Designing Idempotent APIs That Survive Retries

The Problem#

A client calls POST /payments to charge a customer. The request succeeds on the server, but the response never makes it back — a dropped connection, a timeout, a load balancer that gave up. The client, seeing no response, does the only sensible thing: it retries. Now you've charged the customer twice.
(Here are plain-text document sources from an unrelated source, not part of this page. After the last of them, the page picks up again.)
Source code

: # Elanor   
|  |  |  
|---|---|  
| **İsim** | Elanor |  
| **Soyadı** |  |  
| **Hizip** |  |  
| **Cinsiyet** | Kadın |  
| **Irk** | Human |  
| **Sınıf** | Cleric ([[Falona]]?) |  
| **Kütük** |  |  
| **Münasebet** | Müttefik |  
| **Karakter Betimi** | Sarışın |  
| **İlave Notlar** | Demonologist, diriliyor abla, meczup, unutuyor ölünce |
This is not an edge case. At scale, it is a daily occurrence. Any endpoint that mutates state needs an answer for "what happens when this runs twice?"

Why It Matters#

The network is unreliable by design. Clients retry, proxies retry, job queues retry. If your write endpoints aren't idempotent, every retry is a potential double-charge, duplicate order, or corrupted balance. Idempotency is what lets the rest of your system retry freely without you holding your breath.

Core Concepts#

An operation is idempotent if performing it multiple times has the same effect as performing it once. GET, PUT, and DELETE are idempotent by definition in HTTP; POST is not. The fix for unsafe POSTs is an idempotency key: a unique token the client generates and sends with the request.
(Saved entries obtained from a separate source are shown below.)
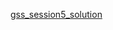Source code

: <a href="https://docs.google.com/spreadsheets/d/1CN5TopfB6prKjcEcVLmK_HLpVFP6OmZ_MYiNoZPng5o/edit?usp=sharing">gss_session5_solution</a>
<br>

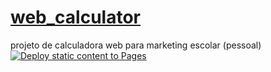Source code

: # [web_calculator](https://hacker-bug-hunter.github.io/web_calculator/)
projeto de calculadora web para marketing escolar (pessoal)
<a href="#">[![Deploy static content to Pages](https://github.com/Hacker-Bug-Hunter/web_calculator/actions/workflows/static.yml/badge.svg)](https://github.com/Hacker-Bug-Hunter/web_calculator/actions/workflows/static.yml)
</a>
The server records the key the first time it sees it, along with the result. If the same key arrives again, the server returns the stored result instead of doing the work a second time.

Implementation#

The client sends a unique key per logical operation:

POST /payments HTTP/1.1
Idempotency-Key: 7c9e6679-7425-40de-944b-e07fc1f90ae7
Content-Type: application/json

{ "amount": 4999, "currency": "usd", "customer": "cus_123" }

The server wraps the work in a transaction keyed on that token:

async function createPayment(key: string, body: PaymentInput) {
  return db.transaction(async (tx) => {
    // Reserve the key. The unique constraint makes this the concurrency gate.
    const existing = await tx.idempotencyKeys.findUnique({ where: { key } });
    if (existing) {
      if (existing.status === "completed") return existing.response;
      // A request with this key is still in flight.
      throw new ConflictError("Request already in progress");
    }

    await tx.idempotencyKeys.create({ data: { key, status: "pending" } });

    const payment = await chargeCustomer(body);

    await tx.idempotencyKeys.update({
      where: { key },
      data: { status: "completed", response: payment },
    });

    return payment;
  });
}

The unique constraint on key is doing the heavy lifting: two concurrent requests with the same key can't both insert, so only one does the work.

Common Mistakes#

• Letting the server generate the key. It must come from the client, before the first attempt, so retries reuse the same value.
• Storing the key after doing the work. If the process crashes in between, the retry runs the work again. Reserve the key first, in the same transaction.
• Ignoring in-flight requests. Two retries can race. Return a 409 for a key that's still pending rather than running the operation twice.
• Keys that live forever. Expire them (24 hours is common) so storage doesn't grow without bound.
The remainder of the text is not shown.